On the other hand, there's nothing wrong with just assuming that inputs
are valid for a quick private method that's only used in one or two
classes.


Formally, assertions are used to validate preconditions and postconditions,
and assertion failures in Java by definition "just go ahead and throw an
exception" (actually, an AssertionError). They are appropriate only for a
private method or within a block of code. (BTW, how could one use a private
method in two classes?)

Assertions are used to guarantee provable conditions about an algorithm. It's
worthwhile to read up on them before coding with them. The idea is that an
assertion will never fail.

Protected, package-private and public methods cannot assert about their inputs
because they do not have control over them. Private methods, and intermediate
results, do have control over their preconditions.

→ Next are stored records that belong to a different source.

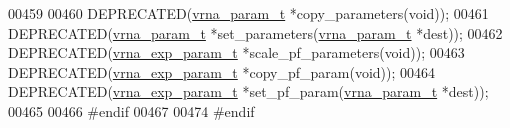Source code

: \begin{DoxyCode}
00459 
00460 DEPRECATED(\hyperlink{group__energy__parameters_structvrna__param__s}{vrna\_param\_t}     *copy\_parameters(\textcolor{keywordtype}{void}));
00461 DEPRECATED(\hyperlink{group__energy__parameters_structvrna__param__s}{vrna\_param\_t}     *set\_parameters(\hyperlink{group__energy__parameters_structvrna__param__s}{vrna\_param\_t} *dest));
00462 DEPRECATED(\hyperlink{group__energy__parameters_structvrna__exp__param__s}{vrna\_exp\_param\_t} *scale\_pf\_parameters(\textcolor{keywordtype}{void}));
00463 DEPRECATED(\hyperlink{group__energy__parameters_structvrna__exp__param__s}{vrna\_exp\_param\_t} *copy\_pf\_param(\textcolor{keywordtype}{void}));
00464 DEPRECATED(\hyperlink{group__energy__parameters_structvrna__exp__param__s}{vrna\_exp\_param\_t} *set\_pf\_param(\hyperlink{group__energy__parameters_structvrna__param__s}{vrna\_param\_t} *dest));
00465 
00466 \textcolor{preprocessor}{#endif}
00467 
00474 \textcolor{preprocessor}{#endif}
\end{DoxyCode}
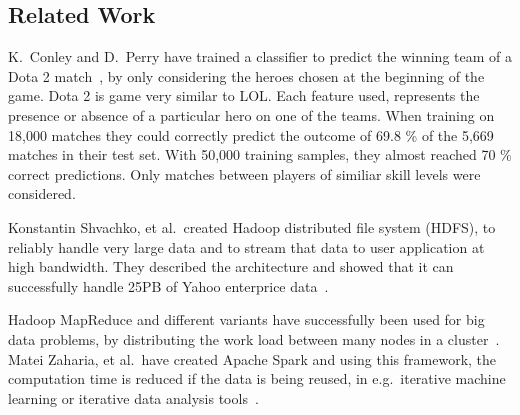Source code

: \subsection{Related Work}\label{sec:relatedwork}
K.\ Conley and D.\ Perry have trained a classifier to predict the winning team of a Dota 2 match~\cite{dota2article}, by only considering the heroes chosen at the beginning of the game. Dota 2 is game very similar to LOL.\@
Each feature used, represents the presence or absence of a particular hero on one of the teams.
When training on 18,000 matches they could correctly predict the outcome of 69.8 \% of the 5,669 matches in their test set.
With 50,000 training samples, they almost reached 70 \% correct predictions. Only matches between players of similiar skill levels were considered.

Konstantin Shvachko, et al.\, created Hadoop distributed file system (HDFS), to reliably handle very large data and to stream that data to user application at high bandwidth. They described the architecture and showed that it can successfully handle 25PB of Yahoo enterprice data~\cite{HDFS}.

Hadoop MapReduce and different variants have successfully been used for big data problems, by distributing the work load between many nodes in a cluster~\cite{DeanMapReduce}. 
Matei Zaharia, et al.\ have created Apache Spark and using this framework, the computation time is reduced if the data is being reused, in e.g.\ iterative machine learning or iterative data analysis tools~\cite{ApacheSpark}. 



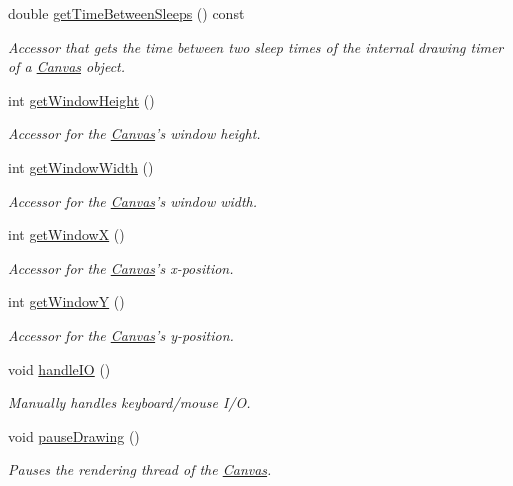 \begin{DoxyCompactItemize}
double \hyperlink{classtsgl_1_1_canvas_a8786d28042b767f5c075361100227af4}{get\-Time\-Between\-Sleeps} () const 
\begin{DoxyCompactList}\small\item\em \-Accessor that gets the time between two sleep times of the internal drawing timer of a \hyperlink{classtsgl_1_1_canvas}{\-Canvas} object. \end{DoxyCompactList}\item 
int \hyperlink{classtsgl_1_1_canvas_ad740ebe5d6bd69ab79cde3e84f369f35}{get\-Window\-Height} ()
\begin{DoxyCompactList}\small\item\em \-Accessor for the \hyperlink{classtsgl_1_1_canvas}{\-Canvas}'s window height. \end{DoxyCompactList}\item 
int \hyperlink{classtsgl_1_1_canvas_a086a0322f4a6ab27da6929b1aa0593af}{get\-Window\-Width} ()
\begin{DoxyCompactList}\small\item\em \-Accessor for the \hyperlink{classtsgl_1_1_canvas}{\-Canvas}'s window width. \end{DoxyCompactList}\item 
int \hyperlink{classtsgl_1_1_canvas_a011ce2354d4565f9d2a323411a47d52d}{get\-Window\-X} ()
\begin{DoxyCompactList}\small\item\em \-Accessor for the \hyperlink{classtsgl_1_1_canvas}{\-Canvas}'s x-\/position. \end{DoxyCompactList}\item 
int \hyperlink{classtsgl_1_1_canvas_ad6e98d17d3e43d79628a3bd05221ee8b}{get\-Window\-Y} ()
\begin{DoxyCompactList}\small\item\em \-Accessor for the \hyperlink{classtsgl_1_1_canvas}{\-Canvas}'s y-\/position. \end{DoxyCompactList}\item 
void \hyperlink{classtsgl_1_1_canvas_aa499851e5e4b97bb99ca4fb3d633c17e}{handle\-I\-O} ()
\begin{DoxyCompactList}\small\item\em \-Manually handles keyboard/mouse \-I/\-O. \end{DoxyCompactList}\item 
void \hyperlink{classtsgl_1_1_canvas_abe021ab5148cc1327523689bced0f35a}{pause\-Drawing} ()
\begin{DoxyCompactList}\small\item\em \-Pauses the rendering thread of the \hyperlink{classtsgl_1_1_canvas}{\-Canvas}. \end{DoxyCompactList}\item 

\end{DoxyCompactItemize}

It is not always better to throw exceptions. As the name implies, an
exception should be exceptional, and an application should eat exceptions
before they reach the user. How do you like using a program that suddenly
stops with an arcane stack trace?

Exceptions are for APIs, where the caller will handle the exception. Almost
always these should declare checked exceptions, thence the method signature
will require the caller to handle them. Many times it makes more sense to
return a sentinel value rather than throw an exception; for example a Map or
database might return null on a retrieval failure.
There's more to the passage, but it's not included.